■ **YOUR ASSIGNMENT**
In the listing below, every line with the word "style" needs to be copied.

■ **TASK MATERIAL**

···

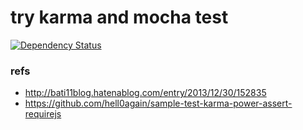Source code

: # try karma and mocha test

[![Dependency Status](https://gemnasium.com/9renpoto/delic.svg)](https://gemnasium.com/9renpoto/delic)

### refs

- http://bati11blog.hatenablog.com/entry/2013/12/30/152835
- https://github.com/hell0again/sample-test-karma-power-assert-requirejs
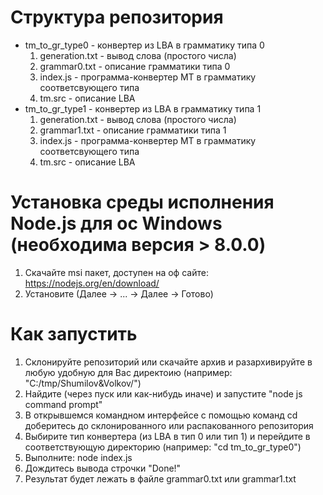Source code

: # Структура репозитория
* tm_to_gr_type0 - конвертер из LBA в грамматику типа 0
	1. generation.txt - вывод слова (простого числа)
	1. grammar0.txt - описание грамматики типа 0
	1. index.js - программа-конвертер МТ в грамматику соответсвующего типа 
	1. tm.src - описание LBA 
* tm_to_gr_type1 - конвертер из LBA в грамматику типа 1
	1. generation.txt - вывод слова (простого числа)
	1. grammar1.txt - описание грамматики типа 1
	1. index.js - программа-конвертер МТ в грамматику соответсвующего типа 
	1. tm.src - описание LBA 	
# Установка среды исполнения Node.js для ос Windows (необходима версия > 8.0.0)
1. Скачайте msi пакет, доступен на оф сайте: https://nodejs.org/en/download/
1. Установите (Далее -> ... -> Далее -> Готово)
# Как запустить 
1. Склонируйте репозиторий или скачайте архив и разархивируйте в любую удобную для Вас директоию (например: "C:/tmp/Shumilov&Volkov/") 
1. Найдите (через пуск или как-нибудь иначе) и запустите "node js command prompt" 
1. В открывшемся командном интерфейсе с помощью команд cd доберитесь до склонированного или распакованного репозитория
1. Выбирите тип конвертера (из LBA в тип 0 или тип 1) и перейдите в соответствующую директорию (например: "cd tm_to_gr_type0")
1. Выполните: node index.js  
1. Дождитесь вывода строчки "Done!"
1. Результат будет лежать в файле grammar0.txt или grammar1.txt 

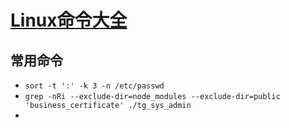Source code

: # [Linux命令大全](http://man.linuxde.net/)

## 常用命令

- `sort -t ':' -k 3 -n /etc/passwd`
- `grep -nRi --exclude-dir=node_modules --exclude-dir=public 'business_certificate' ./tg_sys_admin`
- 
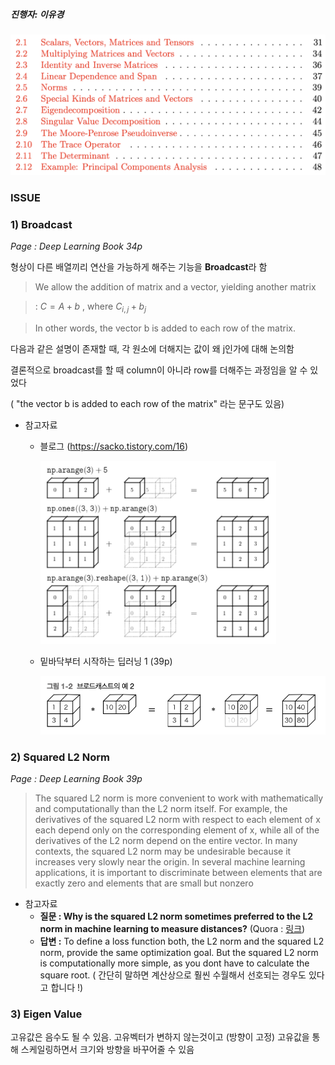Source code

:##### 진행자: 이유경 

<img src="./images/2.1.png" style="zoom:50%;" />

### ISSUE

### 1) Broadcast

*Page : Deep Learning Book 34p*

형상이 다른 배열끼리 연산을 가능하게 해주는 기능을 **Broadcast**라 함

> We allow the addition of matrix and a vector, yielding another matrix

> : $C = A+b$     , where  $C_{i,j} + b_j$

> In other words, the vector b is added to each row of the matrix.

다음과 같은 설명이 존재할 때, 각 원소에 더해지는 값이 왜 j인가에 대해 논의함

결론적으로 broadcast를 할 때 column이 아니라 row를 더해주는 과정임을 알 수 있었다

( "the vector b is added to each row of the matrix" 라는 문구도 있음)

- 참고자료

  - 블로그 (https://sacko.tistory.com/16)

    <img src="./images/2.2.png" style="zoom:67%;" />

  - 밑바닥부터 시작하는 딥러닝 1 (39p)

    <img src="./images/2.3.png" style="zoom:80%;" />

### 2) Squared L2 Norm

*Page : Deep Learning Book 39p*

> The squared L2 norm is more convenient to work with mathematically and computationally than the L2 norm itself. For example, the derivatives of the squared L2 norm with respect to each element of x each depend only on the corresponding element of x, while all of the derivatives of the L2 norm depend on the entire vector. In many contexts, the squared L2 norm may be undesirable because it increases very slowly near the origin. In several machine learning applications, it is important to discriminate between elements that are exactly zero and elements that are small but nonzero

- 참고자료
  - **질문 : Why is the squared L2 norm sometimes preferred to the L2 norm in machine learning to measure distances?** (Quora : [링크](https://www.quora.com/Why-is-the-squared-L2-norm-sometimes-preferred-to-the-L2-norm-in-machine-learning-to-measure-distances))
  - **답변 :** To define a loss function both, the L2 norm and the squared L2 norm, provide the same optimization goal. But the squared L2 norm is computationally more simple, as you dont have to calculate the square root. ( 간단히 말하면 계산상으로 훨씬 수월해서 선호되는 경우도 있다고 합니다 !)

### 3) Eigen Value

고유값은 음수도 될 수 있음. 고유벡터가 변하지 않는것이고 (방향이 고정) 고유값을 통해 스케일링하면서 크기와 방향을 바꾸어줄 수 있음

···

■ **YOUR RESPONSE**
<img src="./images/2.1.png" style="zoom:50%;" />
    <img src="./images/2.2.png" style="zoom:67%;" />
    <img src="./images/2.3.png" style="zoom:80%;" />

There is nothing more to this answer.